> _EXERCISE OBJECTIVE_: This exercise calls for copying every line below that holds the word "your".
[Opening PROVIDED DATA section]
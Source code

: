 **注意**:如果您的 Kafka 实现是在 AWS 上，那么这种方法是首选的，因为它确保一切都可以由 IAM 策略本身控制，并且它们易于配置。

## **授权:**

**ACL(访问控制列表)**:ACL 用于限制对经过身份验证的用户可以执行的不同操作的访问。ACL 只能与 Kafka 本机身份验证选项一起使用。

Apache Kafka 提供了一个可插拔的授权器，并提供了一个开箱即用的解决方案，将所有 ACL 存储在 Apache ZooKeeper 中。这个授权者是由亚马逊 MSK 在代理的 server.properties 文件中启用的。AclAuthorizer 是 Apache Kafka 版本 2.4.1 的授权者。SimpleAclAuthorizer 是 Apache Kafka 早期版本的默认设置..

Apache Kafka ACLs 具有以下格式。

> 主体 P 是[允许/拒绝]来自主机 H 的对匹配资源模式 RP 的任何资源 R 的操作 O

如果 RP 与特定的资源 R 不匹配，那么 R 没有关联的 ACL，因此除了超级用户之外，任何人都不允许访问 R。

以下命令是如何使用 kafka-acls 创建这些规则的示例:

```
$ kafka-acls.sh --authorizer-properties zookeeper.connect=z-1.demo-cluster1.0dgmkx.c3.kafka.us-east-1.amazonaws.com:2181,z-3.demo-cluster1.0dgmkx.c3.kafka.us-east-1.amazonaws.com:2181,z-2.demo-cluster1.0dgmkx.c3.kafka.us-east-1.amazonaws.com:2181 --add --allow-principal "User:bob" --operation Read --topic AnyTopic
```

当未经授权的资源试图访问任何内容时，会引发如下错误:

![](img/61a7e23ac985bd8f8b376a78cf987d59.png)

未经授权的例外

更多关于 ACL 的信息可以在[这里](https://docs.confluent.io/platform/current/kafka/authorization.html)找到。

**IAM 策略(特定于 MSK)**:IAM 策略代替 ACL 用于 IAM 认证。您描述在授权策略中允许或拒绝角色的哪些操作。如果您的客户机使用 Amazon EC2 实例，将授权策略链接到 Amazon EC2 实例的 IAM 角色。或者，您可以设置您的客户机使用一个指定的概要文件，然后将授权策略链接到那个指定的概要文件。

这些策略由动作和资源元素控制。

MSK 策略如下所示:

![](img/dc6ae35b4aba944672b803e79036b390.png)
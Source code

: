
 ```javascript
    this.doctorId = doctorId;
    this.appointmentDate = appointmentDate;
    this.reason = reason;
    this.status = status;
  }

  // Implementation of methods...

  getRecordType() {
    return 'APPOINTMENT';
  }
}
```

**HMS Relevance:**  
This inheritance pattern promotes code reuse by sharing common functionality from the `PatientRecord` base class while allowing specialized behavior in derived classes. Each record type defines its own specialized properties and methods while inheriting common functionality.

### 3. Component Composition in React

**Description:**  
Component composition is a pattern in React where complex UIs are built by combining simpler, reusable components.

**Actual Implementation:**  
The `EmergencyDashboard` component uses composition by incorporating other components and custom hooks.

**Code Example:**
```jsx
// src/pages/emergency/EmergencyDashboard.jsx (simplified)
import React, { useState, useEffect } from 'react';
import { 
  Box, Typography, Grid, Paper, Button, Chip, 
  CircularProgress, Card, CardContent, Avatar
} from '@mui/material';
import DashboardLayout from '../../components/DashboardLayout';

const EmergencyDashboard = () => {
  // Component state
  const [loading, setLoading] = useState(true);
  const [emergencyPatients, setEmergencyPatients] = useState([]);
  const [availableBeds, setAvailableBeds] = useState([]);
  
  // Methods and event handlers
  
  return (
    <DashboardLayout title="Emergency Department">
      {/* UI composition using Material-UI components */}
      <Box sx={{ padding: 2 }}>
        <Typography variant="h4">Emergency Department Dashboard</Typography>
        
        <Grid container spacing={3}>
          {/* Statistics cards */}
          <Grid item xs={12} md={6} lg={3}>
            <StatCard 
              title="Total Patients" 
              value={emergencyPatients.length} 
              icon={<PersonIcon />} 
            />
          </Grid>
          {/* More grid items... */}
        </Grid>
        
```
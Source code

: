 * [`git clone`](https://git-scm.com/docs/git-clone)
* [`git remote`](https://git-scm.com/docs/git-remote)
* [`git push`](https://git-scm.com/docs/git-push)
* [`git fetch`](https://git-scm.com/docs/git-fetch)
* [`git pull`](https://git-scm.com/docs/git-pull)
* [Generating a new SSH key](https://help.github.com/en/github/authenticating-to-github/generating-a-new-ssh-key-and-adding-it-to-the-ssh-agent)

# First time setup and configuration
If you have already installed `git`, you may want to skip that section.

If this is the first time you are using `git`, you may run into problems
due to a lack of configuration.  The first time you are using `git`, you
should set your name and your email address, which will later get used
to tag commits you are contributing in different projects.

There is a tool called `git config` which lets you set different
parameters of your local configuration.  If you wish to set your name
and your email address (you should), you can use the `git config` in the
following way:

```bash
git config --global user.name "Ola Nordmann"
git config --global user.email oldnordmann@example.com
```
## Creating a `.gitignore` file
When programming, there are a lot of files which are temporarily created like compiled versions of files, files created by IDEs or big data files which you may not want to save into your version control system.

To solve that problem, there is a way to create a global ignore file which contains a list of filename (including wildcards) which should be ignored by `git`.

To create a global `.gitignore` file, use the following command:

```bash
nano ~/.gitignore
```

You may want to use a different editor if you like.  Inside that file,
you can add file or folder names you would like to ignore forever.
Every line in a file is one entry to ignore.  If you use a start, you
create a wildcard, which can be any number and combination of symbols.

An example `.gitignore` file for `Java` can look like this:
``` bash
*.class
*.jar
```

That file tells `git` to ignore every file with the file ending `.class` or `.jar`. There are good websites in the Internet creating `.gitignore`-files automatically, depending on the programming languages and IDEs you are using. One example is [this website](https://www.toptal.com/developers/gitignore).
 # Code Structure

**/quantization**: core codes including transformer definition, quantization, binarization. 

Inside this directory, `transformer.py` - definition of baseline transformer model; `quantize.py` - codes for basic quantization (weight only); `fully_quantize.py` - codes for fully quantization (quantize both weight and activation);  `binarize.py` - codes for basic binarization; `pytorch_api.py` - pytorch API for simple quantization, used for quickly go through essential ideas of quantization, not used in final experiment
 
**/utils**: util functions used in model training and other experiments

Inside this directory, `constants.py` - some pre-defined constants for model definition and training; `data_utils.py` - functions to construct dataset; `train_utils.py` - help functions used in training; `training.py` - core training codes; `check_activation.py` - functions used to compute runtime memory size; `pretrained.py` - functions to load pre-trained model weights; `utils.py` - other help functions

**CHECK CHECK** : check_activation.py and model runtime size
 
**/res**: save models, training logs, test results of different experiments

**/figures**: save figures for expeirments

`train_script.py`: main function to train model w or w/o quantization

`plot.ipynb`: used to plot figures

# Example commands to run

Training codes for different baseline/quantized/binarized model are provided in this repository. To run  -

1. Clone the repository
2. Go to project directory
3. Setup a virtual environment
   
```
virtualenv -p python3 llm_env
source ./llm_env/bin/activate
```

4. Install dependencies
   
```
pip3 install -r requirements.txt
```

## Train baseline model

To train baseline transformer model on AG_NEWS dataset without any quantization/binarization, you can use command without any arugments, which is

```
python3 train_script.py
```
[Closing PROVIDED DATA section]
> _COMPLETED TASK_:
should set your name and your email address, which will later get used
parameters of your local configuration.  If you wish to set your name
and your email address (you should), you can use the `git config` in the
When programming, there are a lot of files which are temporarily created like compiled versions of files, files created by IDEs or big data files which you may not want to save into your version control system.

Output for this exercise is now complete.